In the early part of the century, when Yarmouth was in her most flourishing condition, she had both men and money, and she had undertaken the first of her numerous efforts to remedy this chronic trouble by cutting out a new mouth for her harbour. This mouth, which was on the north side of Corton, was kept open for some 26 years.
Although during this time the herring trade carried on by Yarmouth, with its harbour and Free Fair, was out of all proportion to that of the seaside villages in its neighbourhood, it is evident that Lowestoft and Winterton, and perhaps some of the other villages, had taken part in the international trade of the autumn season, besides catching herrings in their own boats.

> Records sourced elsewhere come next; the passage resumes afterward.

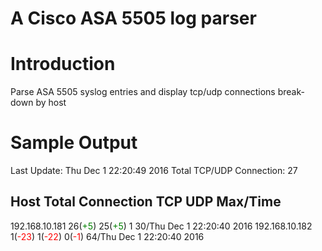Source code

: # A Cisco ASA 5505 log parser

Introduction
================
Parse ASA 5505 syslog entries and display tcp/udp connections break-down by host 


Sample Output
================
Last Update: Thu Dec  1 22:20:49 2016
Total TCP/UDP Connection: 27

Host                                           Total Connection            TCP                           UDP                      Max/Time
----------------------------------------------------------------------------------------------------------------------------------------------------------------
192.168.10.181                                  26(<span style="color:green;">+5</span>)                        25(<span style="color:green;">+5</span>)                         1                    30/Thu Dec  1 22:20:40 2016
192.168.10.182                                   1(<span style="color:red;">-23</span>)                        1(<span style="color:red;">-22</span>)                        0(<span style="color:red;">-1</span>)                64/Thu Dec  1 22:20:40 2016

The rules as to fasting during Lent, as well as on Fridays and Saturdays in every week during the year, which were strictly enforced at this time by a powerful Church, had rendered the east coast herring trade a matter of national importance. The ability to purchase red herrings for lenten fare was a necessity for the salvation, not only of the lives, but of the souls of the people. Even our soldiers when engaged in war had to observe the rules as to fasting. In 1358 we hear of 50 lasts of herring being shipped at Portsmouth for the use of the army in France. In 1429 Sir John Fastolf was serving in the Duke of Bedford’s army at the siege of Orleans. Sir John was himself of an old Yarmouth family. Several members of his family were on the lists of bailiffs for the previous century, and he is said to have had a house in Yarmouth as well as his Castle at Caister near by. His connection with Yarmouth probably enabled him to procure a supply of herrings for the army not altogether without profit to himself. At all events on Ash-Wednesday, 1429, he had charge of a train of 500 wagons of herrings on its way from Paris to Orleans. He was attacked by a large force of French at a village near Orleans. He had recourse to the tactics we have so often heard of lately in our wars in South Africa. He formed his wagons into laager, and from behind these defences the English Archers shot their arrows with such deadly effect, that they drove the enemy off with great slaughter, and Sir John got his herrings safely into camp. This was the Battle of Herrings, one of the most celebrated victories in the French wars.